In 1987, the SCAQMD passed Rule 1151 and suddenly high-volume low-pressure spray guns were the hot deal. I had only heard of HVLP paint guns from the Kirby vacuum cleaner sales force who went door-to-door showing your grandmother how she could clean the carpet and paint the fence by reversing the airflow. The switch to gravity-feed spray guns (both my MBC and JGS had #450 Sharpe No-Drip siphon cups, on the bottom) was a hurdle for many painters, and in one clever solution to improve ease of use, the new-think DeVilbiss OMX was going to use cup liner bags.

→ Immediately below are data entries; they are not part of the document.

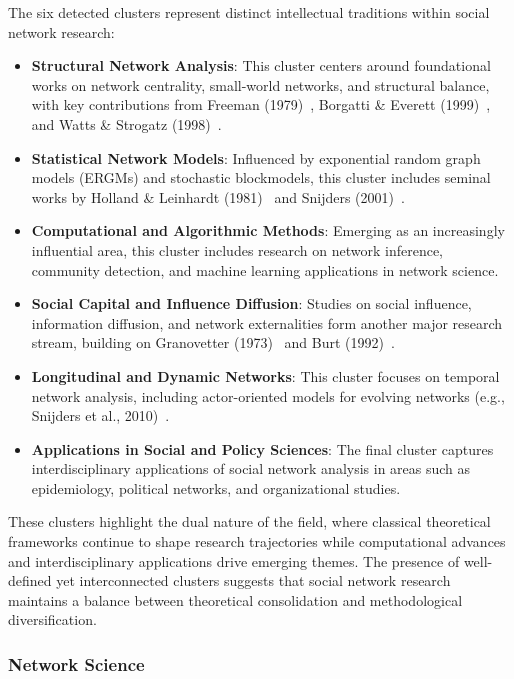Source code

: \documentclass[twocolumn]{article}
\begin{document}
	The six detected clusters represent distinct intellectual traditions within social network research:
	
	\begin{itemize}
		\item \textbf{Structural Network Analysis}: This cluster centers around foundational works on network centrality, small-world networks, and structural balance, with key contributions from Freeman (1979)~\cite{Freeman1979}, Borgatti \& Everett (1999)~\cite{borgatti1999core}, and Watts \& Strogatz (1998)~\cite{watts1998collective}.
		\item \textbf{Statistical Network Models}: Influenced by exponential random graph models (ERGMs) and stochastic blockmodels, this cluster includes seminal works by Holland \& Leinhardt (1981)~\cite{holland1981exponential} and Snijders (2001)~\cite{snijders2001statistical}.
		\item \textbf{Computational and Algorithmic Methods}: Emerging as an increasingly influential area, this cluster includes research on network inference, community detection, and machine learning applications in network science.
		\item \textbf{Social Capital and Influence Diffusion}: Studies on social influence, information diffusion, and network externalities form another major research stream, building on Granovetter (1973)~\cite{granovetter1973strength} and Burt (1992)~\cite{burt1992structural}.
		\item \textbf{Longitudinal and Dynamic Networks}: This cluster focuses on temporal network analysis, including actor-oriented models for evolving networks (e.g., Snijders et al., 2010)~\cite{snijders2010introduction}.
		\item \textbf{Applications in Social and Policy Sciences}: The final cluster captures interdisciplinary applications of social network analysis in areas such as epidemiology, political networks, and organizational studies.
	\end{itemize}
	
	
	These clusters highlight the dual nature of the field, where classical theoretical frameworks continue to shape research trajectories while computational advances and interdisciplinary applications drive emerging themes. The presence of well-defined yet interconnected clusters suggests that social network research maintains a balance between theoretical consolidation and methodological diversification.
	
	\subsubsection*{Network Science}
		
\end{document}
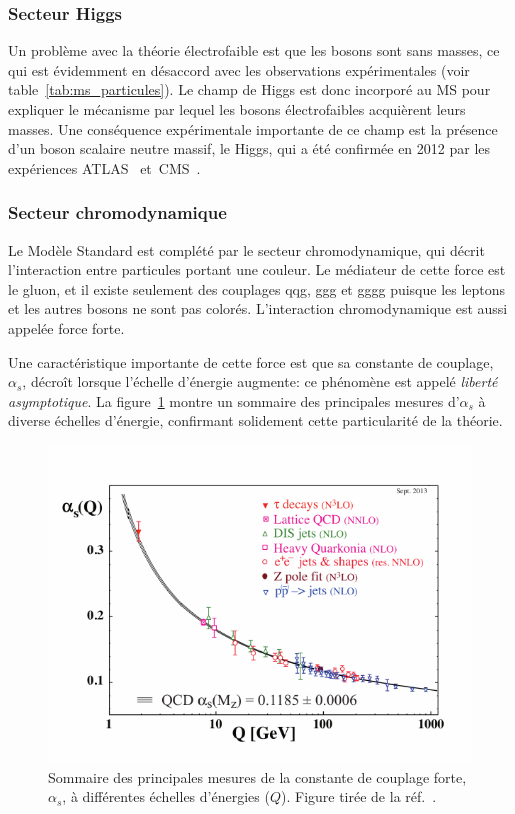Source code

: \subsubsection{Secteur Higgs}
Un problème avec la théorie électrofaible est que les bosons sont sans
masses, ce qui est évidemment en désaccord avec les observations
expérimentales (voir table~\ref{tab:ms_particules}). Le champ de Higgs
est donc incorporé au MS pour expliquer le mécanisme par lequel les
bosons électrofaibles acquièrent leurs masses. Une conséquence
expérimentale importante de ce champ est la présence d'un boson
scalaire neutre massif, le Higgs, qui a été confirmée en 2012 par les
expériences ATLAS~\cite{aad_observation_2012} et~CMS~\cite{chatrchyan_observation_2012}.

\subsubsection{Secteur chromodynamique}
Le Modèle Standard est complété par le secteur chromodynamique, qui
décrit l'interaction entre particules portant une couleur. Le
médiateur de cette force est le gluon, et il existe seulement des
couplages qqg, ggg et gggg puisque les leptons et les autres bosons ne
sont pas colorés. L'interaction chromodynamique est aussi appelée
force forte.

Une caractéristique importante de cette force est que sa
constante de couplage, $\alpha_s$, décroît lorsque l'échelle d'énergie
augmente: ce phénomène est appelé \emph{liberté asymptotique}. La
figure~\ref{fig:alpha_s} montre un sommaire des principales mesures
d'$\alpha_s$ à diverse échelles d'énergie, confirmant solidement cette
particularité de la théorie.

\begin{figure}
  \centering
  \includegraphics{alpha_s.pdf}
  \caption{Sommaire des principales mesures de la constante de couplage forte, $\alpha_s$, à différentes échelles d'énergies ($Q$). Figure tirée de la réf.~\cite{olive_review_2014}.}
\label{fig:alpha_s}
\end{figure}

I was doing some training with the DeVilbiss refinish folks back then and had heard of their new HVLP offering, coming soon. Cool stuff: adjustable fluid tip, ergonomically comfortable, extra lightweight, no spill and more. I could hardly wait. I had been talking it up with one of my painter customers and had gotten him fired up too. The morning the UPS truck brought my first pilot version of the new gun, I grabbed the box and rushed out the door to my eager customer’s shop.

He was set to paint the front clip on a brown metallic GM sedan. It was single-stage acrylic urethane enamel, back when the special reducers were potent enough to expose sand scratches on the car next to yours! Let’s vote: good idea to paint that brown metallic car with the unseen, brand-new HVLP gun, or bad idea? Right. I wish I had seen it that clearly back then. After I paid dearly to wipe down and repaint that car, along with calling their customer to say it was my fault they couldn’t leave for vacation in it, I never tried a new anything on a ready-to-deliver customer’s customer’s car.

The OMX gun looked like a garden sprayer for the rosebushes; it was indeed lightweight – molded plastic light. But it had lots of thoughtful design elements too. After more practice on less punishing colors, we got it to work OK and it did for sure save material costs. It still looked like a garden sprayer, though.

Summary

Today’s refinish spray guns are light years better than my three antiques, but the necessary skill set is unchanged. Gun distance, hand speed, overlap, air pressure, lead and lag, and accurate gun adjustments are the best part of any refinish success. It’s not the equipment, it’s the operator.